- Data extract -
################
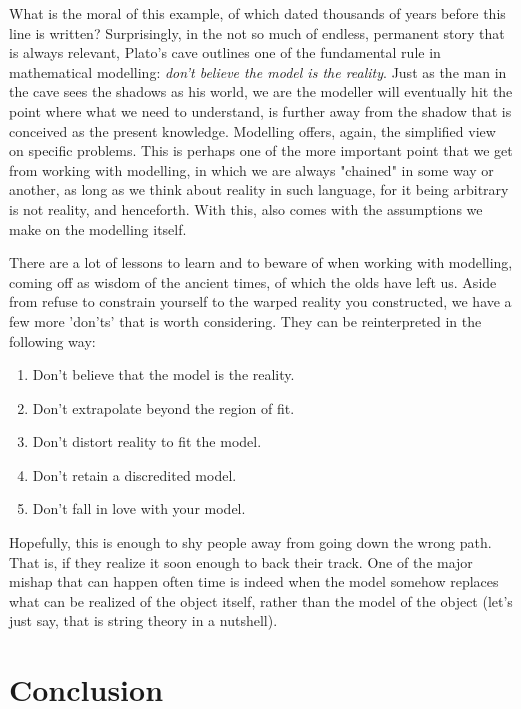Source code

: What is the moral of this example, of which dated thousands of years before this line is written? Surprisingly, in the not so much of endless, permanent story that is always relevant, Plato's cave outlines one of the fundamental rule in mathematical modelling: \textit{don't believe the model is the reality}. Just as the man in the cave sees the shadows as his world, we are the modeller will eventually hit the point where what we need to understand, is further away from the shadow that is conceived as the present knowledge. Modelling offers, again, the simplified view on specific problems. This is perhaps one of the more important point that we get from working with modelling, in which we are always "chained" in some way or another, as long as we think about reality in such language, for it being arbitrary is not reality, and henceforth. With this, also comes with the assumptions we make on the modelling itself. 

There are a lot of lessons to learn and to beware of when working with modelling, coming off as wisdom of the ancient times, of which the olds have left us. Aside from refuse to constrain yourself to the warped reality you constructed, we have a few more 'don'ts' that is worth considering. They can be reinterpreted in the following way:
\begin{axiom}\hfill\break
    \begin{enumerate}[topsep=0pt,itemsep=1pt]
        \item Don't believe that the model is the reality. 
        \item Don't extrapolate beyond the region of fit. 
        \item Don't distort reality to fit the model. 
        \item Don't retain a discredited model. 
        \item Don't fall in love with your model. 
    \end{enumerate}
\end{axiom}
Hopefully, this is enough to shy people away from going down the wrong path. That is, if they realize it soon enough to back their track. One of the major mishap that can happen often time is indeed when the model somehow replaces what can be realized of the object itself, rather than the model of the object (let's just say, that is string theory in a nutshell). 

\section{Conclusion}

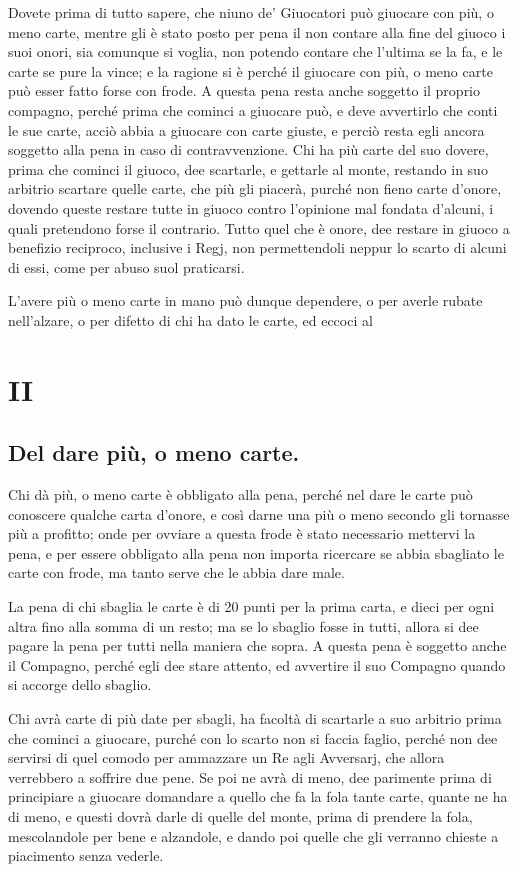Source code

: \documentclass[11pt,a6paper]{article}
\begin{document}
Dovete prima di tutto sapere, che niuno de' Giuocatori può giuocare con più, o meno carte, mentre gli è stato posto per pena il non contare alla fine del giuoco i suoi onori, sia comunque si voglia, non potendo contare che l'ultima se la fa, e le carte se pure la vince; e la ragione si è perché il giuocare con più, o meno carte può esser fatto forse con frode. A questa pena resta anche soggetto il proprio compagno, perché prima che cominci a giuocare può, e deve avvertirlo che conti le sue carte, acciò
abbia a giuocare con carte giuste, e perciò resta egli ancora soggetto alla pena in caso di contravvenzione. Chi ha più carte del suo dovere, prima che cominci il giuoco, dee scartarle, e gettarle al monte, restando in suo arbitrio scartare quelle carte, che più gli piacerà, purché non fieno carte d'onore, dovendo queste restare tutte in giuoco contro l'opinione mal fondata d'alcuni, i quali pretendono forse il contrario. Tutto quel che è onore, dee restare in giuoco a benefizio reciproco, inclusive i Regj, non permettendoli neppur lo scarto di alcuni di essi, come per abuso suol praticarsi.

L'avere più o meno carte in mano può dunque dependere, o per averle rubate nell'alzare, o per difetto di chi ha dato le carte, ed eccoci al

\section{II}
\subsection*{Del dare più, o meno carte.}

Chi
 dà più, o meno carte è obbligato alla pena, perché nel dare le
carte può conoscere qualche carta d'onore, e così darne una più o meno secondo gli tornasse più a profitto; onde per ovviare a questa frode è stato necessario mettervi la pena, e per essere obbligato alla pena non importa ricercare se abbia sbagliato le carte con frode, ma tanto serve che le abbia dare male.

La pena di chi sbaglia le carte è di 20 punti per la prima carta, e dieci per ogni altra fino alla somma di un resto; ma se lo sbaglio fosse in tutti, allora si dee pagare la pena per tutti nella maniera che sopra. A questa pena è soggetto anche il Compagno, perché egli dee stare attento, ed avvertire il suo Compagno quando si accorge dello sbaglio.

Chi avrà carte di più date per sbagli, ha facoltà di scartarle a suo arbitrio prima che cominci a giuocare, purché con lo scarto non si faccia faglio, perché non dee servirsi di quel comodo per ammazzare un Re agli Avversarj, che allora verrebbero a soffrire due pene. Se poi ne avrà di meno, dee parimente prima di principiare a giuocare 
domandare a quello che fa la fola tante 
carte, quante ne ha di meno, e questi 
dovrà darle di quelle del monte, prima
di prendere la fola, mescolandole per bene e alzandole, e dando poi quelle che 
gli verranno chieste a piacimento senza 
vederle. 
\end{document}
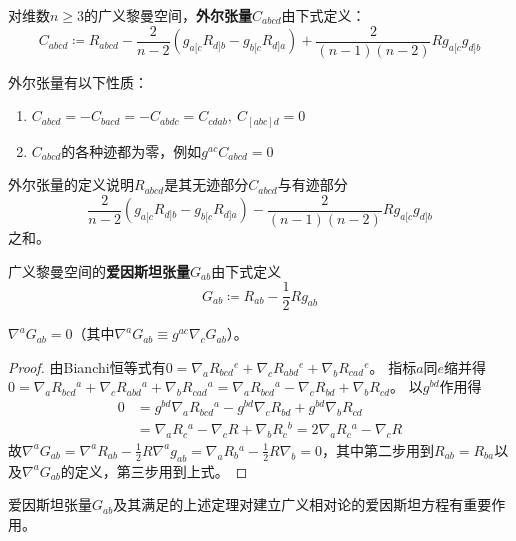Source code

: \begin{definition}
对维数$n \geq 3$的广义黎曼空间，\textbf{外尔张量}$C_{abcd}$由下式定义：
$$C_{abcd} \coloneq R_{abcd} - \frac{2}{n - 2}(g_{a[c}R_{d]b} - g_{b[c}R_{d]a}) + \frac{2}{(n - 1)(n - 2)}Rg_{a[c}g_{d]b}$$
\end{definition}

\begin{theorem}
外尔张量有以下性质：
\begin{enumerate}[（1）]
\item $C_{abcd} = -C_{bacd} = -C_{abdc} = C_{cdab}, ~ C_{[abc]d} = 0$
\item $C_{abcd}$的各种迹都为零，例如$g^{ac}C_{abcd} = 0$
\end{enumerate}
\end{theorem}

\begin{note}
外尔张量的定义说明$R_{abcd}$是其无迹部分$C_{abcd}$与有迹部分
$$\frac{2}{n - 2}(g_{a[c}R_{d]b} - g_{b[c}R_{d]a}) - \frac{2}{(n - 1)(n - 2)}Rg_{a[c}g_{d]b}$$
之和。
\end{note}

\begin{definition}
广义黎曼空间的\textbf{爱因斯坦张量}$G_{ab}$由下式定义
$$G_{ab} \coloneq R_{ab} - \frac{1}{2}Rg_{ab}$$
\end{definition}

\begin{theorem}
$\nabla^aG_{ab} = 0$（其中$\nabla^aG_{ab} \equiv g^{ac}\nabla_cG_{ab}$）。
\end{theorem}

\begin{proof}
由Bianchi恒等式有$0 = \nabla_aR_{bcd}{}^e + \nabla_cR_{abd}{}^e + \nabla_bR_{cad}{}^e$。
指标$a$同$e$缩并得$0 = \nabla_aR_{bcd}{}^a + \nabla_cR_{abd}{}^a + \nabla_bR_{cad}{}^a = \nabla_aR_{bcd}{}^a - \nabla_cR_{bd} + \nabla_bR_{cd}$。
以$g^{bd}$作用得
$$\begin{aligned}
0 & = g^{bd}\nabla_aR_{bcd}{}^a - g^{bd}\nabla_cR_{bd} + g^{bd}\nabla_bR_{cd} \\
& = \nabla_aR_{c}{}^a - \nabla_cR + \nabla_bR_c{}^b = 2\nabla_aR_c{}^a - \nabla_cR
\end{aligned}$$
故$\nabla^aG_{ab} = \nabla^aR_{ab} - \frac{1}{2}R\nabla^ag_{ab} = \nabla_aR_{b}{}^a - \frac{1}{2}R\nabla_b = 0$，其中第二步用到$R_{ab} = R_{ba}$以及$\nabla^aG_{ab}$的定义，第三步用到上式。
\end{proof}

爱因斯坦张量$G_{ab}$及其满足的上述定理对建立广义相对论的爱因斯坦方程有重要作用。


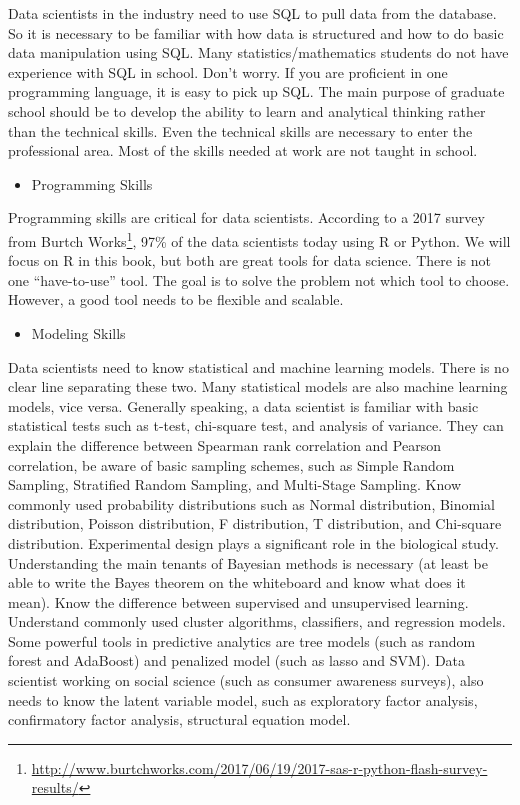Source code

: \documentclass[12pt,]{krantz}
\providecommand{\tightlist}{%
  \setlength{\itemsep}{0pt}\setlength{\parskip}{0pt}}
\renewcommand{\href}[2]{#2\footnote{\url{#1}}}
\theoremstyle{definition}
\theoremstyle{definition}
\theoremstyle{remark}
\begin{document}
Data scientists in the industry need to use SQL to pull data from the
database. So it is necessary to be familiar with how data is structured
and how to do basic data manipulation using SQL. Many
statistics/mathematics students do not have experience with SQL in
school. Don't worry. If you are proficient in one programming language,
it is easy to pick up SQL. The main purpose of graduate school should be
to develop the ability to learn and analytical thinking rather than the
technical skills. Even the technical skills are necessary to enter the
professional area. Most of the skills needed at work are not taught in
school.

\begin{itemize}
\tightlist
\item
  Programming Skills
\end{itemize}

Programming skills are critical for data scientists. According to a 2017
survey from
\href{http://www.burtchworks.com/2017/06/19/2017-sas-r-python-flash-survey-results/}{Burtch
Works}, 97\% of the data scientists today using R or Python. We will
focus on R in this book, but both are great tools for data science.
There is not one ``have-to-use'' tool. The goal is to solve the problem
not which tool to choose. However, a good tool needs to be flexible and
scalable.

\begin{itemize}
\tightlist
\item
  Modeling Skills
\end{itemize}

Data scientists need to know statistical and machine learning models.
There is no clear line separating these two. Many statistical models are
also machine learning models, vice versa. Generally speaking, a data
scientist is familiar with basic statistical tests such as t-test,
chi-square test, and analysis of variance. They can explain the
difference between Spearman rank correlation and Pearson correlation, be
aware of basic sampling schemes, such as Simple Random Sampling,
Stratified Random Sampling, and Multi-Stage Sampling. Know commonly used
probability distributions such as Normal distribution, Binomial
distribution, Poisson distribution, F distribution, T distribution, and
Chi-square distribution. Experimental design plays a significant role in
the biological study. Understanding the main tenants of Bayesian methods
is necessary (at least be able to write the Bayes theorem on the
whiteboard and know what does it mean). Know the difference between
supervised and unsupervised learning. Understand commonly used cluster
algorithms, classifiers, and regression models. Some powerful tools in
predictive analytics are tree models (such as random forest and
AdaBoost) and penalized model (such as lasso and SVM). Data scientist
working on social science (such as consumer awareness surveys), also
needs to know the latent variable model, such as exploratory factor
analysis, confirmatory factor analysis, structural equation model.
\end{document}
################
- Problem statement -
Wherever a line in the data above contains the word "needs", copy that line.

- Exercise answer -
not which tool to choose. However, a good tool needs to be flexible and
needs to know the latent variable model, such as exploratory factor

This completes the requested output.